Rewritten: For various reasons, people mistype emails and they usually end up with a no-dotted address. Mine, as the catch-all, gets that mail.

A classic made up example is eg “fred.fredflintstone@gmail”. I have many times received mail for that person because I’m “fred.flintstone@gmail”. People see the double fred, remove the first and hit my account. I also get for “fredtflintstone” (notice the t, many don’t) and this last month “fredrflintstone”. Life would be much easier for all if gmail just bounced those when someone types it as “fredflintstone”. They’d check and fix it.

This is amplified by spam, because any leaks others make hits my account. They should bounce.

This morning I put up a filter to the no dot version. About a month ago someone put my no-dot version on their dodgy Microsoft ads account. I spent ages trying to get off it and somehow Microsoft still hasn’t taken me off. Now I’m just filtering that to deleted, along with mail for all the mistakes above. I’m done. Gmail’s dot policy enables this hugely.
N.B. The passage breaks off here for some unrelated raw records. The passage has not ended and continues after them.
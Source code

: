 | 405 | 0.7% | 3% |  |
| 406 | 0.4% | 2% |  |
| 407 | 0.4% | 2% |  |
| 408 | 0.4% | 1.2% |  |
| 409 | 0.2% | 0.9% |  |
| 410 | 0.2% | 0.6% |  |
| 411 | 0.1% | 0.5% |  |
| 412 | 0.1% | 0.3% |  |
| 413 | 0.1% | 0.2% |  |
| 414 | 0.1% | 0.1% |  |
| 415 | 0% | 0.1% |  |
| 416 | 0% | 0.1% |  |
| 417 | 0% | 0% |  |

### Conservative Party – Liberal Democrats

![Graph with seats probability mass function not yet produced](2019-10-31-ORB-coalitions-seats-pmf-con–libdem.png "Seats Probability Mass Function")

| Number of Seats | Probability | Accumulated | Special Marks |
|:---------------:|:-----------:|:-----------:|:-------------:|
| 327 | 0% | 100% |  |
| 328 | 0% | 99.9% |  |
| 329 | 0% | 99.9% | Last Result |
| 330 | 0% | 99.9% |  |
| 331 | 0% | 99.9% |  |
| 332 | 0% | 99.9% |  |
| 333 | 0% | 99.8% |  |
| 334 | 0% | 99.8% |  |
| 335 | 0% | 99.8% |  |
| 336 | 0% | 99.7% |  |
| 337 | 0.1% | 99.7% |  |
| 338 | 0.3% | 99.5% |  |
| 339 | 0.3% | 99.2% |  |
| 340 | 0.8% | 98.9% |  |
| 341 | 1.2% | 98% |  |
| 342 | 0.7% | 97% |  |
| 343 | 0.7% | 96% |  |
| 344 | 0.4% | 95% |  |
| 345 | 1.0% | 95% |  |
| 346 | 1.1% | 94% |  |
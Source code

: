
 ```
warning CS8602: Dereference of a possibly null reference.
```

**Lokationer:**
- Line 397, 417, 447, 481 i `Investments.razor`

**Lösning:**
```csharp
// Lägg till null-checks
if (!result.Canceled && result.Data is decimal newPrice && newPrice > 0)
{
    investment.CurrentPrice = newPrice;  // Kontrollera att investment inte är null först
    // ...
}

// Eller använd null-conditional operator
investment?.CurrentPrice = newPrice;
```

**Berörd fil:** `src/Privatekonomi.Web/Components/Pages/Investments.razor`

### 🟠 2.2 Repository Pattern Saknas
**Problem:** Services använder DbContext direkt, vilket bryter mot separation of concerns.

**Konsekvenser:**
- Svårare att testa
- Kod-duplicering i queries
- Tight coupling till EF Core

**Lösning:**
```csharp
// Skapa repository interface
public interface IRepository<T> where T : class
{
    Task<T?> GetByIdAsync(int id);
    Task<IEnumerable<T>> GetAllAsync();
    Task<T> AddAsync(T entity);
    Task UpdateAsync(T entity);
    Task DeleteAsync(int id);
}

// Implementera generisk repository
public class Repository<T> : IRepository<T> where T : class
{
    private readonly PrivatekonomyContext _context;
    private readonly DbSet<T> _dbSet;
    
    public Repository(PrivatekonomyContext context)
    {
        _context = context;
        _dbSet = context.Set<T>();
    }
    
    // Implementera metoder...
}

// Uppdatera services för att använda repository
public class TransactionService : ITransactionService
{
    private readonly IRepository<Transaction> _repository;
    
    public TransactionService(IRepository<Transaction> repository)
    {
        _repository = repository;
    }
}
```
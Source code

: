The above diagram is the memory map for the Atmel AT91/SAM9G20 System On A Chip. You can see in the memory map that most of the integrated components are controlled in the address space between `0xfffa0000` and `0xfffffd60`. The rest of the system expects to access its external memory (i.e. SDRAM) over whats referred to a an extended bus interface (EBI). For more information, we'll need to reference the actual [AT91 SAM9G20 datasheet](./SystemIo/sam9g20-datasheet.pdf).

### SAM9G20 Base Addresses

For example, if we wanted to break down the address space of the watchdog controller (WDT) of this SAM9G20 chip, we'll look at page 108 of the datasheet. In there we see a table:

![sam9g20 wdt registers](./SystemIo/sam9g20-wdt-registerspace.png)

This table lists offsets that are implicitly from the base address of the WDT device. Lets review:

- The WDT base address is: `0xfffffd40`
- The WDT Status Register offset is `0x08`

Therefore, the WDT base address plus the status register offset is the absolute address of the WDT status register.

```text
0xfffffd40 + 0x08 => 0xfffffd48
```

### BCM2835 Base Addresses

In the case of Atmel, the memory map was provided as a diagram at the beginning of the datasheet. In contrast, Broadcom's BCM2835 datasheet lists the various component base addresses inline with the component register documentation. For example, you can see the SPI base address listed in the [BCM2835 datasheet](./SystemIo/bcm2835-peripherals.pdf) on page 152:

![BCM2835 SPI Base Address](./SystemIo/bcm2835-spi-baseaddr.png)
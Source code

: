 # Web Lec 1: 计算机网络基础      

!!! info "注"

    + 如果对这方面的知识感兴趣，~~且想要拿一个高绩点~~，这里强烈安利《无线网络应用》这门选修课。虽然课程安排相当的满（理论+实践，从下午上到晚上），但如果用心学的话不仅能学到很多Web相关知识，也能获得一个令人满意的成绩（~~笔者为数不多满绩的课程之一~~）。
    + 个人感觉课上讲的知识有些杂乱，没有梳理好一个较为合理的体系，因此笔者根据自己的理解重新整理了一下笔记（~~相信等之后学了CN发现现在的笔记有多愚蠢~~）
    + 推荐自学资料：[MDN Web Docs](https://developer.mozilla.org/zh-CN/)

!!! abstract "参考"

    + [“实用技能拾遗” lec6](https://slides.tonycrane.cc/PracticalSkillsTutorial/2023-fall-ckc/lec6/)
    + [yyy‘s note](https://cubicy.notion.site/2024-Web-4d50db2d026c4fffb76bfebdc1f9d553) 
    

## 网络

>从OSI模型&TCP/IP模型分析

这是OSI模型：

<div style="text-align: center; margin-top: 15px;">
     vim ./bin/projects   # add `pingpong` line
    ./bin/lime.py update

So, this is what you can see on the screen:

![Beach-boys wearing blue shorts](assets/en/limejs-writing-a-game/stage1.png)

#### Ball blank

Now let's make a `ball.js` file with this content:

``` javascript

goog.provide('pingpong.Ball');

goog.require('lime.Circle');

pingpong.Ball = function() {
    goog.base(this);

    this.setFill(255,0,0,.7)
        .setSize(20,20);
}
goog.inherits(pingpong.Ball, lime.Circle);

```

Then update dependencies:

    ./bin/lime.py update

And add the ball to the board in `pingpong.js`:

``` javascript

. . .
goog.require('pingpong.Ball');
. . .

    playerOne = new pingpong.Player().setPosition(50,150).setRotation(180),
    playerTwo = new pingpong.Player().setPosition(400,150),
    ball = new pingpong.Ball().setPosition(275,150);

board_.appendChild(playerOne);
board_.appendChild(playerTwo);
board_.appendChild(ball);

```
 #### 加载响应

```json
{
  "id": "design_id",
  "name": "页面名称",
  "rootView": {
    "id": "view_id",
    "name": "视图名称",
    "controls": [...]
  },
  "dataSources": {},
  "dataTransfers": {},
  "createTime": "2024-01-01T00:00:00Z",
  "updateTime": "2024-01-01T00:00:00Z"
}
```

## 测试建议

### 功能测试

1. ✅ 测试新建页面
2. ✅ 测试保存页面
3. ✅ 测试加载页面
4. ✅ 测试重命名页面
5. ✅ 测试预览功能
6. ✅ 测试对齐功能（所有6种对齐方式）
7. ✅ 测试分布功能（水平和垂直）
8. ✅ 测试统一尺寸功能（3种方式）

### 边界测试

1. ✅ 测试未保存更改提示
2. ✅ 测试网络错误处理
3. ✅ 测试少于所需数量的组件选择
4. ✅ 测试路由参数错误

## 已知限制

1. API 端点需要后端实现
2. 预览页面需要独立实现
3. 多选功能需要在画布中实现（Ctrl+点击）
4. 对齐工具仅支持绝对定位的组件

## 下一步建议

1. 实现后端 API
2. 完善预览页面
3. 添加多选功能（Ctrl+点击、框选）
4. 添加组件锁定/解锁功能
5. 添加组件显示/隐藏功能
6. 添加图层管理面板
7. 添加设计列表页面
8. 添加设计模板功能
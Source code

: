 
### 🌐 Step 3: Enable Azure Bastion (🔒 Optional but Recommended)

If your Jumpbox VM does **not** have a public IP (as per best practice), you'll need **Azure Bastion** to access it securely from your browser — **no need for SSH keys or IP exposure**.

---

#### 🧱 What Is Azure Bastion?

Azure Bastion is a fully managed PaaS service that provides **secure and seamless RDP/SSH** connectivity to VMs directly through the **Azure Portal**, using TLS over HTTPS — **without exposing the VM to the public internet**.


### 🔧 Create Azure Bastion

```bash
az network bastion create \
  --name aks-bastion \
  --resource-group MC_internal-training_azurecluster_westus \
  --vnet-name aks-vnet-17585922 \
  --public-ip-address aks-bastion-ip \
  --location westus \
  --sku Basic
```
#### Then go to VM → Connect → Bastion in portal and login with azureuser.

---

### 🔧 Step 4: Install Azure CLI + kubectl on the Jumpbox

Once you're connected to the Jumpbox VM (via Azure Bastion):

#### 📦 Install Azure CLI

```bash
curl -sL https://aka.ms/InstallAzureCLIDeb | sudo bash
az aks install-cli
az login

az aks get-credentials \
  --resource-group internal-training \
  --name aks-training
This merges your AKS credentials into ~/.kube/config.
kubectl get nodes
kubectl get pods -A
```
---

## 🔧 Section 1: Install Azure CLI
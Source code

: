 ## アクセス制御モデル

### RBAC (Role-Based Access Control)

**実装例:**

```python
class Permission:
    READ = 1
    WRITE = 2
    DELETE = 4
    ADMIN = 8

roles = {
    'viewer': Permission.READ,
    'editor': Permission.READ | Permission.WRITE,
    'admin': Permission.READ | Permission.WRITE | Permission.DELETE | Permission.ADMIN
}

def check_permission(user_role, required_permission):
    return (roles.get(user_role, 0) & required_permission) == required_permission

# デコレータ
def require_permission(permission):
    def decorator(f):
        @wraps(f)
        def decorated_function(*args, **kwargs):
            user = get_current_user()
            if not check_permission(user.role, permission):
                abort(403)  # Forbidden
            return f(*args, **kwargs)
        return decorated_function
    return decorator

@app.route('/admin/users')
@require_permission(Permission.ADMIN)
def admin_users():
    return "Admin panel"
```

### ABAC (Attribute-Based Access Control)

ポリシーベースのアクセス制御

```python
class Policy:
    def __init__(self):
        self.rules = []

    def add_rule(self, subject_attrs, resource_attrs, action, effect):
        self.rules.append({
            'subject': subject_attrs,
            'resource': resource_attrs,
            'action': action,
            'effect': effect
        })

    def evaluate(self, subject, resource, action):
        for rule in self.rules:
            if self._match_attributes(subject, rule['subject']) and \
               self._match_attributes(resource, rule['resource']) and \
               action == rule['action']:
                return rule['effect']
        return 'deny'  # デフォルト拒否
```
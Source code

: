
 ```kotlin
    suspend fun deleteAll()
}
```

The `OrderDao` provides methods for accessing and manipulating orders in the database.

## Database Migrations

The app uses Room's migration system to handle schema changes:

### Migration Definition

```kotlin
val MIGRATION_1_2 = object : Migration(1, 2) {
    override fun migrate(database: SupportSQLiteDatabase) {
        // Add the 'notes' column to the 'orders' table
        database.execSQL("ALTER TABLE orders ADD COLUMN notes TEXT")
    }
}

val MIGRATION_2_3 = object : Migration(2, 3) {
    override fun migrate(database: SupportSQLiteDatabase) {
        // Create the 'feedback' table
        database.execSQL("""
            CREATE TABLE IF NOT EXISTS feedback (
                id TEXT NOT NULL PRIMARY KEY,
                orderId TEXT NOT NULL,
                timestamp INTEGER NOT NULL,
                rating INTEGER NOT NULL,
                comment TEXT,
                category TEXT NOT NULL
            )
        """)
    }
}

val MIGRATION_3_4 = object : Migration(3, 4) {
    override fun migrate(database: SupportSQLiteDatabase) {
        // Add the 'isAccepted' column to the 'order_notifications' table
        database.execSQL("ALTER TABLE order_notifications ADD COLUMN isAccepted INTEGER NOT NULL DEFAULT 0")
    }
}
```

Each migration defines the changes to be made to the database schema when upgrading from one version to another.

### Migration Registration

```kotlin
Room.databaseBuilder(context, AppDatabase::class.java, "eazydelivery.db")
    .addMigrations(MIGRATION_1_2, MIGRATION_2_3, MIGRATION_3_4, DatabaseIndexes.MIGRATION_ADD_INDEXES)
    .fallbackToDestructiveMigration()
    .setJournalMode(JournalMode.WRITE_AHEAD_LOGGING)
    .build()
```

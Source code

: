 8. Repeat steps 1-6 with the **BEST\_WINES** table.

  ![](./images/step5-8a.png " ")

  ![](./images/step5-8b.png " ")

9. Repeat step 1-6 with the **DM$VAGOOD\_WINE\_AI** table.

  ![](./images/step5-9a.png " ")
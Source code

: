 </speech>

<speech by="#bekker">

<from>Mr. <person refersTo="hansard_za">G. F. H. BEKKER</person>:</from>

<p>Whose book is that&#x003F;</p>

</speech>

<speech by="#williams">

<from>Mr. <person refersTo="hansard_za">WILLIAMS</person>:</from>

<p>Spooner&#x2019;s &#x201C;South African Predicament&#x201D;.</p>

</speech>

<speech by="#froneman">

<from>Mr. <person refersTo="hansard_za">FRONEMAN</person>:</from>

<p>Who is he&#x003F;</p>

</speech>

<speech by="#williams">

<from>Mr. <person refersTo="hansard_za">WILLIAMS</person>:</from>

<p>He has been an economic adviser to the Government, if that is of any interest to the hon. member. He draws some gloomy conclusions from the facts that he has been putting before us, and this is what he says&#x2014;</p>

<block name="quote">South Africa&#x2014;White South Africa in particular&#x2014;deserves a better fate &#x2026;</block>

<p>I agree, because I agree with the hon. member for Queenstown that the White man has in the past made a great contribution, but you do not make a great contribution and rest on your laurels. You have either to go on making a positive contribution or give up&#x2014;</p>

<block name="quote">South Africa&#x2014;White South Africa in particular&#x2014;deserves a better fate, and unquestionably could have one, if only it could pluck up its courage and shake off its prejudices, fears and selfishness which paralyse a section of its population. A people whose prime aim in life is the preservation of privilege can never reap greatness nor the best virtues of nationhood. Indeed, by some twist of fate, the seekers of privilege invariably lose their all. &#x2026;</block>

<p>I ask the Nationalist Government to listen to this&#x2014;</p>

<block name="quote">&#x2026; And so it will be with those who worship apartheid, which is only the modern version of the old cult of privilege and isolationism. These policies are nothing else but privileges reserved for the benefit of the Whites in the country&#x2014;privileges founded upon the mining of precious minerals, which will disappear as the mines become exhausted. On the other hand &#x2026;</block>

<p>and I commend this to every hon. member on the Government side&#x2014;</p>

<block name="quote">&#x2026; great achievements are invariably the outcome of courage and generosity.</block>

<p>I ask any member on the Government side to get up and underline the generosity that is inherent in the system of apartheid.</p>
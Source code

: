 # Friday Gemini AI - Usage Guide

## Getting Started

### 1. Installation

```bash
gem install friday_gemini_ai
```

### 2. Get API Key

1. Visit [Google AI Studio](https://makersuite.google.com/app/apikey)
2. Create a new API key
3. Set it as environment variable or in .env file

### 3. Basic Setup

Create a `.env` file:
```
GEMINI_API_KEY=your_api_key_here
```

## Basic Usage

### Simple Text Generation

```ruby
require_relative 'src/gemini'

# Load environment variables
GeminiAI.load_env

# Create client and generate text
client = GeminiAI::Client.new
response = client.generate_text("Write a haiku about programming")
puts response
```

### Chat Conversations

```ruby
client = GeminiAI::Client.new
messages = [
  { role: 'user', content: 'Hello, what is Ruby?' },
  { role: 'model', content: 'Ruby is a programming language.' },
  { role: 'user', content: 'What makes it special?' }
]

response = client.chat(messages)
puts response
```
But in your example there is no difference wether Google’s dot policy exists or it doesn’t.

Someone could have setup a dodgy Microsoft ads account to your main email just as easily as the dotted/non-dotted version.

Where is the problem?

also, consider the reduction in wrongly sent emails whereby user1 has

fred.flintstone@gmail

and user2 has

fredflintstone@gmail

forgetting a dot is far more likely than someone missing an entire word out of an email address.

The dot policy forces email addresses to be more unique across multiple users and thus would reduce emails being received by the wrong person.

No one misunderstands that, as that's what parent said.
I already said that, and it’s orthogonal to my point.
I’ve gotten emails from some other Gmail account, for example an Uber receipt. I found that by digging in the header that there was a “x-forwarded-to:” to me. My guess is that the original user accidentally configured a bad email forward.